I suppose I want you to think about how you’re approaching this, and whether you know the difference between mutual attraction and love. There is a difference, you know. A very clear difference. I’m just not sure you’ve grasped it yet.

But then, I’m less than half of the way through your story. You have about three hundred pages more of character and relationship development before the end, and I have no idea what’s still to come, so perhaps I should withhold my opinions until I know what you’re doing.

Maybe that’d be best for all of us, don’t you think?


A Reader

Here’s the rest of the chain:

and (We’ll announce the topic for next month’s chain.)

5 thoughts on “Is This Love? (TCWT)

  1. This was interesting! I think you’re the first in the blog chain to make a critique about fictional relationships. Relationships like these bother me – when you apparently don’t like someone very much but are head over heels in love anyway and happily skip off into physical territory. Or, more of what you said – the relationships don’t actually bother me, but them being labeled as ‘love’ do. Very spot-on! Good job!

    1. It’s something I’m always going on about, to be honest — there are very few fictional relationships that I’m completely happy with.
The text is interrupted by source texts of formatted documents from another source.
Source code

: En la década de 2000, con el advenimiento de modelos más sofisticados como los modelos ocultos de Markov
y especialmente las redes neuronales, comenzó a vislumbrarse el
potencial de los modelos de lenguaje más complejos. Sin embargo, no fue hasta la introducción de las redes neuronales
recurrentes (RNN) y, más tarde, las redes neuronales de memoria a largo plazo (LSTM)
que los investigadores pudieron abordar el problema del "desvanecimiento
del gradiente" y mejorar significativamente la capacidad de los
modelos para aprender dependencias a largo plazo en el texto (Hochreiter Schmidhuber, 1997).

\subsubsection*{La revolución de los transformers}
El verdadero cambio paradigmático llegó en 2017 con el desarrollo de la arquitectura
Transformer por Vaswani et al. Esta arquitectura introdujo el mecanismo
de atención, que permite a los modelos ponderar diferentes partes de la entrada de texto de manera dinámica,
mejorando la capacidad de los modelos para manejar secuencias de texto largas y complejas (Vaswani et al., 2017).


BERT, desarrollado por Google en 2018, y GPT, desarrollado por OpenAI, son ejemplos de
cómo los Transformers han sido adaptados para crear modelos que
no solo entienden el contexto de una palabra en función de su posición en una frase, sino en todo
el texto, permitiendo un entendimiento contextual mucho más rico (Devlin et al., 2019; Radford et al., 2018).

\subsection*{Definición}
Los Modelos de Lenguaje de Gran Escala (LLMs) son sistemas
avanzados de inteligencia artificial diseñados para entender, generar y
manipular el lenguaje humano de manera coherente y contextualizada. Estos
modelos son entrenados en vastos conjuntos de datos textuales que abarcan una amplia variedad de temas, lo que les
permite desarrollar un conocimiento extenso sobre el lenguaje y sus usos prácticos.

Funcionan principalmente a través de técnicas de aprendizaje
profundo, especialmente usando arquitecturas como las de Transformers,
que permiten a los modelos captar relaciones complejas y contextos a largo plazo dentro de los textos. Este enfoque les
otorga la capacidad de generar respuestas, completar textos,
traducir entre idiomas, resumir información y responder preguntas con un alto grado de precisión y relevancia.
I don’t easily get invested in romance, so they have to be really believable for me to care — and I have high standards of believability.
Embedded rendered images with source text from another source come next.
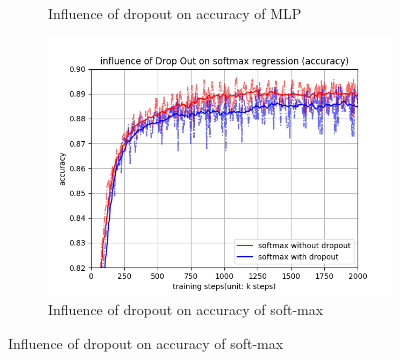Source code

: \documentclass[12pt,letterpaper]{article}
\begin{document}
\begin{figure}[h]
\begin{subfigure}{0.32\textwidth}
    \caption{\small Influence of dropout on accuracy of MLP} \label{fig:b}
    \end{subfigure}
    \begin{subfigure}{0.32\textwidth}
    \includegraphics[width=\linewidth]{softmax_dropout_acc.png}
    \caption{\small Influence of dropout on accuracy of soft-max} \label{fig:b}
    \end{subfigure}
    

\end{figure}
\end{document}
  2. I’m gonna sneak this in… I’m starting a writing blog chain from my blog and am going to have a video chat with a bunch of interested people for some Q and A May 17 at 2:30 Eastern time. Would you be able to share with your subscribers? Its going to be hosted here: and this pin covers all the details:

    I know a mention is a lot to ask, but I would love to reach as many people as possible and your channel seems to be connecting spectacularly with this teenage audience.

    Leave me a comment either way at my blog:

  3. I kind of feel like anybody who has even been written in fiction doesn’t know what the first thing about love is. I think it’s interesting that you take that perspective to realize that hey—if you’re going to do what you’re going to do, okay, but don’t call it something it’s not. There’s a lot of fuzzy lines in relationships and romances, but even so, I guess I kind of like it when characters have an accountability to their readers to not have ridiculous perceptions of romance that don’t work and aren’t true (read as: pretty much every YA novel ever).

    I like the take you took! You’ll have to update us on how the story ends.

    1. The story became very dramatic and turned into murder and a court case and all sorts of things, which was a little unexpected. But I don’t think it really changed my perspective from what I wrote here.

      I wish characters were more self-aware about their relationships, definitely.